Stored data entries:

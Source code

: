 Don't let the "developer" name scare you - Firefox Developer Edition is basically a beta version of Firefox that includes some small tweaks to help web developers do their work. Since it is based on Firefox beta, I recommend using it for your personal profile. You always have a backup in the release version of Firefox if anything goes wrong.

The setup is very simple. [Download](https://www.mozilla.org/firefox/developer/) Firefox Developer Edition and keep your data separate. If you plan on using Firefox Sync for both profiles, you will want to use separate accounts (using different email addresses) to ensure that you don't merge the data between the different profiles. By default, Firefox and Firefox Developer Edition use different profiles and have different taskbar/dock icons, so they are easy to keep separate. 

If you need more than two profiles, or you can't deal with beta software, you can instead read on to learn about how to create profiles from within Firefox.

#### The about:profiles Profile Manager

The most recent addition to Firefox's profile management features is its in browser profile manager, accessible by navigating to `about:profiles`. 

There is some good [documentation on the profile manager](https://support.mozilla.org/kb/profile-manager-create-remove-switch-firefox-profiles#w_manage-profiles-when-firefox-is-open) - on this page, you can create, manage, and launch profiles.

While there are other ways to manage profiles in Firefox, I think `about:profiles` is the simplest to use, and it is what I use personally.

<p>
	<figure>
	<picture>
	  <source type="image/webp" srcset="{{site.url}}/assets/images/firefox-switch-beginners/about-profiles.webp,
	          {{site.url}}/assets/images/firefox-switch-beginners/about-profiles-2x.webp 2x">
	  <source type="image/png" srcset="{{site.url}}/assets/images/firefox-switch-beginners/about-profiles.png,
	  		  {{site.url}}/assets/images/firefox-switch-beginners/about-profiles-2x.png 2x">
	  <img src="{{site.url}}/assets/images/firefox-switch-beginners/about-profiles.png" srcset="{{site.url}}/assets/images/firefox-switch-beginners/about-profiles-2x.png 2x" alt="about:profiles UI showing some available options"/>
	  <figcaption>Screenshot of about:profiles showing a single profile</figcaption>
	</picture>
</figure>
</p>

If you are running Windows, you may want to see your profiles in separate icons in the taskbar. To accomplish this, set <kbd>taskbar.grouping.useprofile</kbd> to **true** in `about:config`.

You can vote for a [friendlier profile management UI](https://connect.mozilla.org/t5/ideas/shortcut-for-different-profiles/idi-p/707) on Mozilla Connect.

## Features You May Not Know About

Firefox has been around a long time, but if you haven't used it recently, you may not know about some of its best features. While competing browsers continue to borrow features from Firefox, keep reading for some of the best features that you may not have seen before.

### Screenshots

_Work task_
Which lines in the records above contain the string "management"? Copy each one.

_Answer for this exercise_
The most recent addition to Firefox's profile management features is its in browser profile manager, accessible by navigating to `about:profiles`. 
You can vote for a [friendlier profile management UI](https://connect.mozilla.org/t5/ideas/shortcut-for-different-profiles/idi-p/707) on Mozilla Connect.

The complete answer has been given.